Terzic has barely settled in and he is already giving off the kind of message Athletic badly needed: one hand on the steering wheel, the other doing the unglamorous work that keeps a club from drifting. That is the point here. This is not a column about a match, and it is not pretending the tension around the club has vanished. It has not. But Terzic's first appearances have at least shown a coach who understands that in this environment, authority and diplomacy have to arrive together.
The line attributed to him says everything. Use both hands. The right to guide the team firmly. The left, despite being naturally right-footed, to do the other job that comes with this place. That is not a throwaway detail. It is a window into how he wants to operate at Athletic: direct when he has to be, clever when the situation demands it, and aware that this club is never only about what happens on the pitch.

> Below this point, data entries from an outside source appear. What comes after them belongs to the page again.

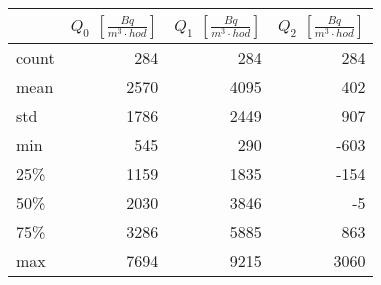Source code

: \begin{tabular}{lrrr}
\toprule
{} &  $Q_0$ $\left[\si{\frac{Bq}{m^3\cdot hod}}\right]$ &  $Q_1$ $\left[\si{\frac{Bq}{m^3\cdot hod}}\right]$ &  $Q_2$ $\left[\si{\frac{Bq}{m^3\cdot hod}}\right]$ \\
\midrule
count &                                                284 &                                                284 &                                                284 \\
mean  &                                               2570 &                                               4095 &                                                402 \\
std   &                                               1786 &                                               2449 &                                                907 \\
min   &                                                545 &                                                290 &                                               -603 \\
25\%   &                                               1159 &                                               1835 &                                               -154 \\
50\%   &                                               2030 &                                               3846 &                                                 -5 \\
75\%   &                                               3286 &                                               5885 &                                                863 \\
max   &                                               7694 &                                               9215 &                                               3060 \\
\bottomrule
\end{tabular}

A club still carrying tension
The atmosphere around Athletic is not exactly relaxed. Renewals remain part of the conversation, expectations never really go away, and every move is watched closely. In that sense, Terzic has walked into the sort of job where early signals matter more than polished speeches. The club wants reassurance, but it also wants firmness. It wants someone who can guide, but also someone who can handle the wider noise without letting it swallow the football.

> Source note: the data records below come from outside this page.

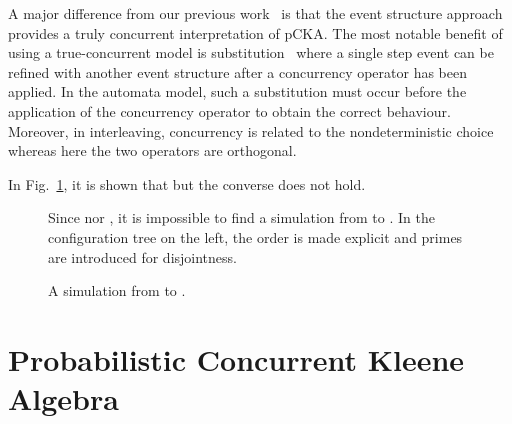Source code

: \documentclass{llncs}
\newcommand{\<}{\langle}
\renewcommand{\>}{\rangle}
\begin{document}
A major difference from our previous work~\cite{Rab13} is that the event structure approach provides a truly concurrent interpretation of pCKA. The most notable benefit of using a true-concurrent model is substitution~\cite{Gor97,Gis88} where a single step event can be refined with another event structure after a concurrency operator has been applied. In the automata model, such a substitution must occur before the application of the concurrency operator to obtain the correct behaviour. Moreover, in interleaving, concurrency is related to the nondeterministic choice whereas here the two operators are orthogonal. 
\begin{example}
In Fig.~\ref{fig:concurrency}, it is shown that  but the converse does not hold. 
\end{example}
\begin{figure}[!ht]
\begin{tiny}

\end{tiny}
Since  nor , it is impossible to find a simulation from  to . In the configuration tree on the left, the order  is made explicit and primes are introduced for disjointness.
\caption{A simulation from  to . }\label{fig:concurrency}
\end{figure}

\section{Probabilistic Concurrent Kleene Algebra}\label{pcka}
\end{document}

That is why the first visit matters so much. San Mamés against Sevilla is not just another date on a calendar. It is the first real test of how this new coach will be received in public and how quickly his methods will be judged in private. The delay to Barcelona only adds to the sense that the schedule itself is bending around bigger forces, with Spain in the World Cup semifinal pushing things back and reminding everyone that this club's plans never exist in isolation.

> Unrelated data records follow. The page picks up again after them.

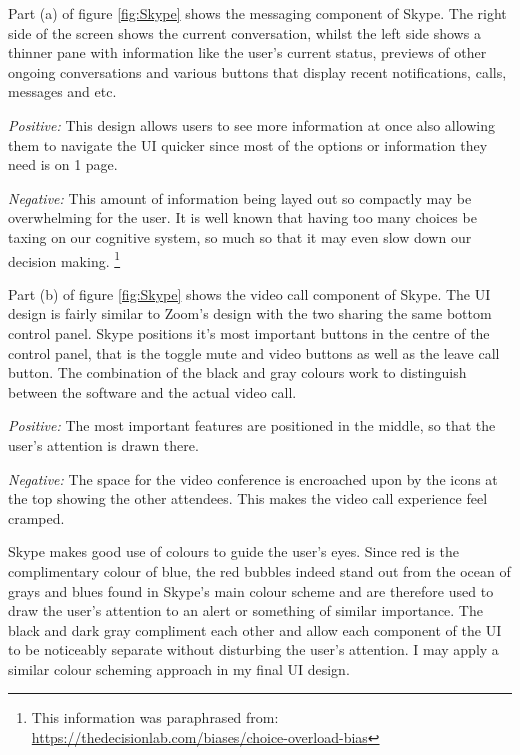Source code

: Part (a) of figure \ref{fig:Skype} shows the messaging
component of Skype. The right side of the screen shows the 
current conversation, whilst the left side shows a thinner 
pane with information like the user's current status, 
previews of other ongoing conversations and various buttons
that display recent notifications, calls, messages and etc.
\\ \vspace{0.2cm}

\textit{Positive:} This design allows users to see more
information at once also allowing them to navigate the UI
quicker since most of the options or information they need is 
on 1 page. \\ \vspace{0.2cm}

\textit{Negative:} This amount of information being layed out
so compactly may be overwhelming for the user. It is well 
known that having too many choices be taxing on our cognitive
system, so much so that it may even slow down our decision 
making. \footnote{This information was paraphrased from:
\url{https://thedecisionlab.com/biases/choice-overload-bias}} \\ \vspace{0.2cm}

Part (b) of figure \ref{fig:Skype} shows the video call
component of Skype. The UI design is fairly similar to Zoom's
design with the two sharing the same bottom control panel. 
Skype positions it's most important buttons in the centre of the
control panel, that is the toggle mute and video buttons as well 
as the leave call button. The combination of the black and gray 
colours work to distinguish between the software and the actual
video call.\\ \vspace{0.2cm}

\textit{Positive:} The most important features are positioned in 
the middle, so that the user's attention is drawn there.
\\ \vspace{0.2cm}

\textit{Negative:} The space for the video conference is
encroached upon by the icons at the top showing the other
attendees. This makes the video call experience feel cramped.\\ 
\vspace{0.2cm}

Skype makes good use of colours to guide the user's eyes. Since red 
is the complimentary colour of blue, the red 
bubbles indeed stand out from the ocean of grays and blues found in
Skype's main colour scheme
and are therefore used to draw the user's attention to an alert or 
something of similar importance. The black and dark gray 
compliment each other and allow each component of the UI to 
be noticeably separate without disturbing the user's attention.
I may apply a similar colour scheming approach in my final 
UI design.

There is a temptation to overstate early impressions, but that would miss the point. The value of Terzic's first appearances is not that they solve everything. It is that they hint at a coach who understands the scale of the job. Athletic do not need a man who simply turns up and speaks loudly. They need someone who can manage the football and the atmosphere, the urgency and the awkwardness, the promise and the suspicion.
So yes, the message is simple, almost blunt: Terzic should use both hands. One to lead. One to deal with everything else. At Athletic, that is not a luxury. It is the minimum requirement.